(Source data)
════════
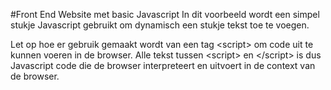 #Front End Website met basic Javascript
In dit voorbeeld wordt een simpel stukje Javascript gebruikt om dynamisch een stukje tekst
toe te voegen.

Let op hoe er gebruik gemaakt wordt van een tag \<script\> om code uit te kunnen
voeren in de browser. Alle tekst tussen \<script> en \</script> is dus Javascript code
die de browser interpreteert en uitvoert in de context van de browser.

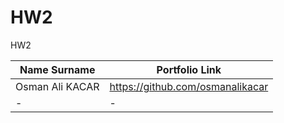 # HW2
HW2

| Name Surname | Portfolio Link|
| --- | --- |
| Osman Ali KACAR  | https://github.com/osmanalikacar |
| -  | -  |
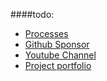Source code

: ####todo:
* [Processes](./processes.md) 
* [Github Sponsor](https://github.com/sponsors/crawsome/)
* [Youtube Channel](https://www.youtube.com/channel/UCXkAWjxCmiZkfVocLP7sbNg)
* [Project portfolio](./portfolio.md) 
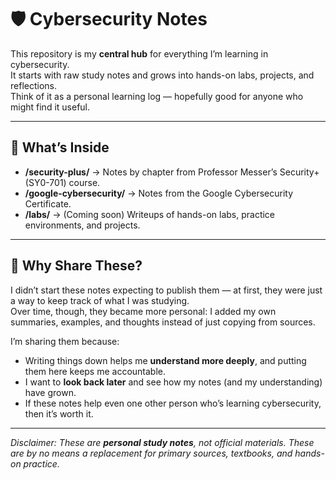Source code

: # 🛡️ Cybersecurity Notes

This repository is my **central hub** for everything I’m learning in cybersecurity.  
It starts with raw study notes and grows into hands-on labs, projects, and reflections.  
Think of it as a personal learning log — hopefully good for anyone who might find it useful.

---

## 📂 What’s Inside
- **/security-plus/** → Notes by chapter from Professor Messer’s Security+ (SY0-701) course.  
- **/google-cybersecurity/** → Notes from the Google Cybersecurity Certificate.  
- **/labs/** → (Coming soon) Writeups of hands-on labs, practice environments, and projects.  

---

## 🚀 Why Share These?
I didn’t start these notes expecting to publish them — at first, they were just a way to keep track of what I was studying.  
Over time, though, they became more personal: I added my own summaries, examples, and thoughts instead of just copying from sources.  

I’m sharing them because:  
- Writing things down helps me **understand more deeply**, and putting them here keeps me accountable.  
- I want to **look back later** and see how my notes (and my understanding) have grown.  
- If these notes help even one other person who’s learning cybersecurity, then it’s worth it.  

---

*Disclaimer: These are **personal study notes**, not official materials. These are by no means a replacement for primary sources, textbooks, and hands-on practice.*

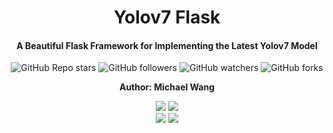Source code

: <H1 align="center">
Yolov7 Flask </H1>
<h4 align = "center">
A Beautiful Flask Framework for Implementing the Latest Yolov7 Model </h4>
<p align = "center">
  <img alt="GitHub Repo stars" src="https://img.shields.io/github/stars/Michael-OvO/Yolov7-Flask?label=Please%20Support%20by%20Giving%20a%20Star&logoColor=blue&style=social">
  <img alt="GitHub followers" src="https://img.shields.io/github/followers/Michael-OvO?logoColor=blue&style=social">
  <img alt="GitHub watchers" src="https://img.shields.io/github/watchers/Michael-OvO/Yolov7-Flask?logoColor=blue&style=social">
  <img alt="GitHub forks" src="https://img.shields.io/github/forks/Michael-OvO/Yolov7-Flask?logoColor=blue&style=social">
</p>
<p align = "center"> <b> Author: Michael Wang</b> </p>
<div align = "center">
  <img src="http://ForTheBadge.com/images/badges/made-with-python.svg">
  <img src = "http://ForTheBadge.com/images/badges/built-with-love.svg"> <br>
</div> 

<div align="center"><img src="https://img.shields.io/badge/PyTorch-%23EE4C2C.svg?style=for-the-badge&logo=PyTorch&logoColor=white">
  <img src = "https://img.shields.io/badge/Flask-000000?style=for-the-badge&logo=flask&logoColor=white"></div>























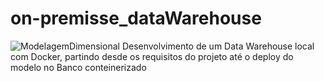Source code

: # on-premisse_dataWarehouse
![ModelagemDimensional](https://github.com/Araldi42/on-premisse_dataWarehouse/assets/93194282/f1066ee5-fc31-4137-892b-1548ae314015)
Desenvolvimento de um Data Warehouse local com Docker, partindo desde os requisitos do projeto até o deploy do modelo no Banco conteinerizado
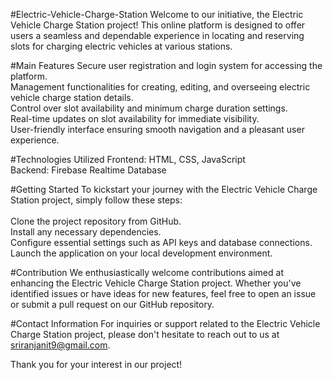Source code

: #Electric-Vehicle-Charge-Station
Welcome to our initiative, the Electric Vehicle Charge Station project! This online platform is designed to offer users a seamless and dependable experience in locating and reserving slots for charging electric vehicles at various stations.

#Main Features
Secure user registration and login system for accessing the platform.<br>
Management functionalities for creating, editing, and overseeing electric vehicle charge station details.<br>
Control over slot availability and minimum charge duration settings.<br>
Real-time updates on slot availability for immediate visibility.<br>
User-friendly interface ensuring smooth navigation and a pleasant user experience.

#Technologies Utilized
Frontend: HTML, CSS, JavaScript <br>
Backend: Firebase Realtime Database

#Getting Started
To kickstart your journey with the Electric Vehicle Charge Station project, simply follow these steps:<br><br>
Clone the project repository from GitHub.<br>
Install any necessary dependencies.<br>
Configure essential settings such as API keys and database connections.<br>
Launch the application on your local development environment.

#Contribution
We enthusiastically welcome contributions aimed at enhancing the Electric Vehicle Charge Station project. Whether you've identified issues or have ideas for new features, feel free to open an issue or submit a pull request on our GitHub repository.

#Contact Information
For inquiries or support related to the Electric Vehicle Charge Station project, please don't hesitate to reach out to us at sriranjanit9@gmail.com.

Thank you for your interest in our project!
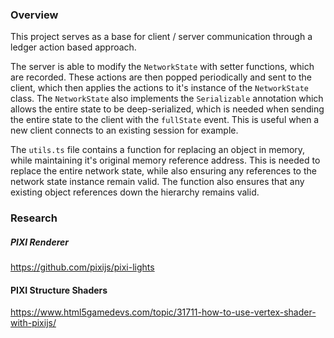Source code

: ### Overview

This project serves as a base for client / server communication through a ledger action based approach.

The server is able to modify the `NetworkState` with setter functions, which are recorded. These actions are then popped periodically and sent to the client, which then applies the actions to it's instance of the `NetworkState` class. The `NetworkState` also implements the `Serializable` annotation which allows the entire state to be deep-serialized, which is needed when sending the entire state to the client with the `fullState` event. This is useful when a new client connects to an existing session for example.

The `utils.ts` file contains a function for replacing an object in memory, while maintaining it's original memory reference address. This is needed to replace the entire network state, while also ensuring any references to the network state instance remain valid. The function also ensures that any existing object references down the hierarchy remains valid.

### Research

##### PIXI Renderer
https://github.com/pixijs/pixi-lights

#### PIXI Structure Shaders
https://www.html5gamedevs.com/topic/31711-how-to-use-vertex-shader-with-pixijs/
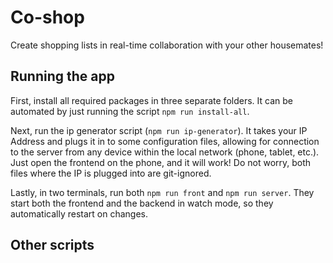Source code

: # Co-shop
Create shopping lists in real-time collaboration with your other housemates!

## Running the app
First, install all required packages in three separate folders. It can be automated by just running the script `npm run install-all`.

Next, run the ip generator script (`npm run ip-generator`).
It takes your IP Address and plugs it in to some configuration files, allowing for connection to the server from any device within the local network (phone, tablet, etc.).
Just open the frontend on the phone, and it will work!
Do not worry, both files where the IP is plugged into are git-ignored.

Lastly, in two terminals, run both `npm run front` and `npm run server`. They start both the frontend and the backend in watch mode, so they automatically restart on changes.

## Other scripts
════════
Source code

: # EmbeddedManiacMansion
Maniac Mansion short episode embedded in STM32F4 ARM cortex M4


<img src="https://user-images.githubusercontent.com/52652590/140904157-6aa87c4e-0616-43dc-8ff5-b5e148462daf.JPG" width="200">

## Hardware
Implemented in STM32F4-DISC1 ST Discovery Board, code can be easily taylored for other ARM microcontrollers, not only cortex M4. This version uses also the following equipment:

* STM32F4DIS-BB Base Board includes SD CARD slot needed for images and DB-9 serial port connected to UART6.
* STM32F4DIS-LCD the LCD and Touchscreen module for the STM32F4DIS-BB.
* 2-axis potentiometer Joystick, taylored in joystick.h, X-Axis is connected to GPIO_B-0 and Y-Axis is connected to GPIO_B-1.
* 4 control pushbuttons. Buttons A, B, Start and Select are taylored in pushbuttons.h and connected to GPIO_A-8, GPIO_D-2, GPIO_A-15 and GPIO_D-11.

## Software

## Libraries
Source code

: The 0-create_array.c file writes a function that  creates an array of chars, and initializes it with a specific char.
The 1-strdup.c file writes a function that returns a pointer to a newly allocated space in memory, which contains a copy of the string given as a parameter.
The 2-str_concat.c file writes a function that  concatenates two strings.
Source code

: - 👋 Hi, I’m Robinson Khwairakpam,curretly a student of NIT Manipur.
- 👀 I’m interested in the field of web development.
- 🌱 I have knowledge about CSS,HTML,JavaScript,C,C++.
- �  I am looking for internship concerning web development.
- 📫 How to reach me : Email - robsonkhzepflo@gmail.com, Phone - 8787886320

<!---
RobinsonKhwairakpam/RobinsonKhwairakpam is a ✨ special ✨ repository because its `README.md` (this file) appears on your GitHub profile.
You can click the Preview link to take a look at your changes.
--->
════════
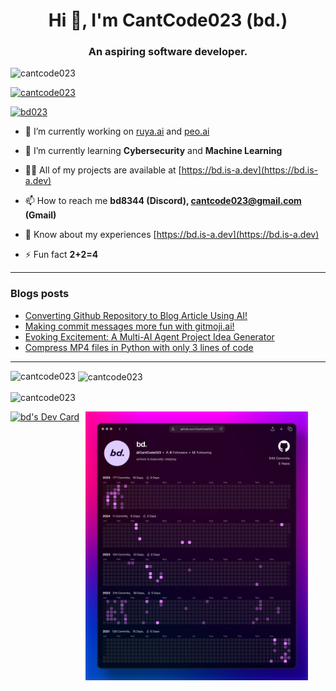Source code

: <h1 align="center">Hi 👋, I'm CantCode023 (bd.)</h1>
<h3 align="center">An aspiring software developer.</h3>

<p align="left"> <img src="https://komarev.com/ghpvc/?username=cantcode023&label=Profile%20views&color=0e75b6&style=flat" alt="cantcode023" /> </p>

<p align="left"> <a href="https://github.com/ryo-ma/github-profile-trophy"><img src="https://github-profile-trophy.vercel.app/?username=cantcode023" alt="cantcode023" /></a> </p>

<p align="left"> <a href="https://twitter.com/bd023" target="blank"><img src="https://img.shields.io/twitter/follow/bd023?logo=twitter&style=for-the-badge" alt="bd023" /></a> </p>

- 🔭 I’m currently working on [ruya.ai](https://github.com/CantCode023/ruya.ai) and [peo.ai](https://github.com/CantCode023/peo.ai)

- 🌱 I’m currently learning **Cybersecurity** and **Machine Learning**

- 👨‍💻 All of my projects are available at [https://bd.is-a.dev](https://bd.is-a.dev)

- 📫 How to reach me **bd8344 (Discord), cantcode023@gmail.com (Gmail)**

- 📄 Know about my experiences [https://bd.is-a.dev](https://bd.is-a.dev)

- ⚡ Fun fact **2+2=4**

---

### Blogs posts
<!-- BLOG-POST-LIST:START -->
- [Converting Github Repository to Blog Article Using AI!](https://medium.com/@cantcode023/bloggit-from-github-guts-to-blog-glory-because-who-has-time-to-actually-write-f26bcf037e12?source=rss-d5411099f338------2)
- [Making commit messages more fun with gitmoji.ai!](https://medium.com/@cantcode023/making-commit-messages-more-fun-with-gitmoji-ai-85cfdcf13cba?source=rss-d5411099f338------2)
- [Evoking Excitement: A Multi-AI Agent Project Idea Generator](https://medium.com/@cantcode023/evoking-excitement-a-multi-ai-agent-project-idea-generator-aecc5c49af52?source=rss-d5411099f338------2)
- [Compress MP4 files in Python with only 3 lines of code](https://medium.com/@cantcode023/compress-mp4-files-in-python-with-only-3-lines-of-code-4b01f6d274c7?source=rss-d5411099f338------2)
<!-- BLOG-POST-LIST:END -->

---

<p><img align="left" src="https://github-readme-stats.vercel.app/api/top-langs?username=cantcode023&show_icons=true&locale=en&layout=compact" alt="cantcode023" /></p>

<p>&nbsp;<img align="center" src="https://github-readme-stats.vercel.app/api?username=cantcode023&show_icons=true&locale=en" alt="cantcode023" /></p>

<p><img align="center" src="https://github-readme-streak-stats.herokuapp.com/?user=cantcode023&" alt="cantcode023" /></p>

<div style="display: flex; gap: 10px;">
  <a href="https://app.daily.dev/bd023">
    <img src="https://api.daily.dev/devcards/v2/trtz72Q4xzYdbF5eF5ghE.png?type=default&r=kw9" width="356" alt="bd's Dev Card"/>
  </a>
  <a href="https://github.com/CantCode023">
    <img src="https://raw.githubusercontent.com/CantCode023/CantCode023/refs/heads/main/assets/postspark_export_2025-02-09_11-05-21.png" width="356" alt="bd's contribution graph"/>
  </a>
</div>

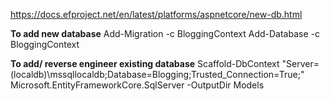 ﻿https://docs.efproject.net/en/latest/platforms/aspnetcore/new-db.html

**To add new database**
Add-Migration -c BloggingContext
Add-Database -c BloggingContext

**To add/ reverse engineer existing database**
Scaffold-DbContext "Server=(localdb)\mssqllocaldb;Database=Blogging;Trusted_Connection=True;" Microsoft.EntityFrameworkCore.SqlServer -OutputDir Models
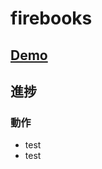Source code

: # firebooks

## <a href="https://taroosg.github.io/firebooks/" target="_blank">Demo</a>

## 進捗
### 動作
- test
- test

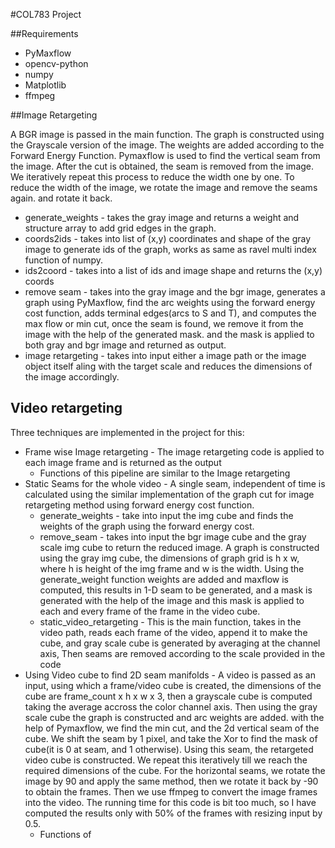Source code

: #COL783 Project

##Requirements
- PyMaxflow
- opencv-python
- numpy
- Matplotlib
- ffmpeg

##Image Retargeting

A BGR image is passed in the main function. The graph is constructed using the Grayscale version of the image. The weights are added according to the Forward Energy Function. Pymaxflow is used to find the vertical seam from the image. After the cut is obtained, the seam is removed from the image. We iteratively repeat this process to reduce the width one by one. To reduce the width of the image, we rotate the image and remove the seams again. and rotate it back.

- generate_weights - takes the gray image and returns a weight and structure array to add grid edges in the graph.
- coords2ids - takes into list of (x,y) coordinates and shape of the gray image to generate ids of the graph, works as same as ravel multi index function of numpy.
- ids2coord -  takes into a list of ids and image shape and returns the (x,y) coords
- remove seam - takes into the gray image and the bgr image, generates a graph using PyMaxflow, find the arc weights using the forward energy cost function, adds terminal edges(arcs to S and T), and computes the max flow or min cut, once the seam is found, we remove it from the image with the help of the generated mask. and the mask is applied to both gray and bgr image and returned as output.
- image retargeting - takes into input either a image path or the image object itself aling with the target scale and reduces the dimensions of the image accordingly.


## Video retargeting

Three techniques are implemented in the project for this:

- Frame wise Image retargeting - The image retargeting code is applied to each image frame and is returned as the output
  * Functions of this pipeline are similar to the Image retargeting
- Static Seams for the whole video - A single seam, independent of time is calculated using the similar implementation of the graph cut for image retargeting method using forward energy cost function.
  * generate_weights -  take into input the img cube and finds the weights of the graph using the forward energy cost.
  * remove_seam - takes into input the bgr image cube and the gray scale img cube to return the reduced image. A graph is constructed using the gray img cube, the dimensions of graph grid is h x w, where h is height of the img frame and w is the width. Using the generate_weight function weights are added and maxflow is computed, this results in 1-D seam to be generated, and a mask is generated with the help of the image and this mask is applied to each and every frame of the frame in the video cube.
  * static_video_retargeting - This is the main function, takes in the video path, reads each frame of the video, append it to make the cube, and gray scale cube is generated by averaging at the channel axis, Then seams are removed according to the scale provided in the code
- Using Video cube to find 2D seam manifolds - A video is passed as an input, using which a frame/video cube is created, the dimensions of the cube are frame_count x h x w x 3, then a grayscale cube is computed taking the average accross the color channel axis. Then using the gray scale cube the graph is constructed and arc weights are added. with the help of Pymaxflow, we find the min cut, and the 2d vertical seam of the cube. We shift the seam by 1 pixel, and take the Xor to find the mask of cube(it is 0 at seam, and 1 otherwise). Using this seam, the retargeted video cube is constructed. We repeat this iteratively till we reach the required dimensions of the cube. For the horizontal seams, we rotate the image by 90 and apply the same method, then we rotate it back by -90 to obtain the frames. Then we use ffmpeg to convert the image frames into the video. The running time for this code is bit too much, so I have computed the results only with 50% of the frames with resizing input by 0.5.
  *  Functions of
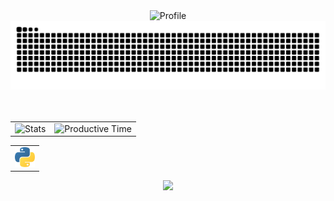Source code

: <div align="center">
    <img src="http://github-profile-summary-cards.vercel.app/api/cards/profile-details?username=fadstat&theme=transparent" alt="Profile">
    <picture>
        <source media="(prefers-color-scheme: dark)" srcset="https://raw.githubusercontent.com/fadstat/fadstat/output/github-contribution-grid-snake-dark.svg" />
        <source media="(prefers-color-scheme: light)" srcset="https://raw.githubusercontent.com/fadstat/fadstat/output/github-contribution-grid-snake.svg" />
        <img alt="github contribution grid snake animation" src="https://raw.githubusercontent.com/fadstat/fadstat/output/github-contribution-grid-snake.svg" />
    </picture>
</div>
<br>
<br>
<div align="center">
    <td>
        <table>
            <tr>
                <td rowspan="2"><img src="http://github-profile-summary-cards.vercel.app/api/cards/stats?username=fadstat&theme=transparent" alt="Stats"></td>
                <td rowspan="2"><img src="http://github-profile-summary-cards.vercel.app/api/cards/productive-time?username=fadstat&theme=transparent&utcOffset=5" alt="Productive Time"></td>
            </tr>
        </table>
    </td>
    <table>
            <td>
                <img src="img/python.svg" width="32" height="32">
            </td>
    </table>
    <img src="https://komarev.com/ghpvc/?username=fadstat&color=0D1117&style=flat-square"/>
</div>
════════
ABOUT THIS TASK => Using the data above, extract exactly the lines from the one that holds "Install any necessary dependencies.<br>" to the one that holds "#Contribution", both ends included, and no others.

EXERCISE RESULT =>
Install any necessary dependencies.<br>
Configure essential settings such as API keys and database connections.<br>
Launch the application on your local development environment.

#Contribution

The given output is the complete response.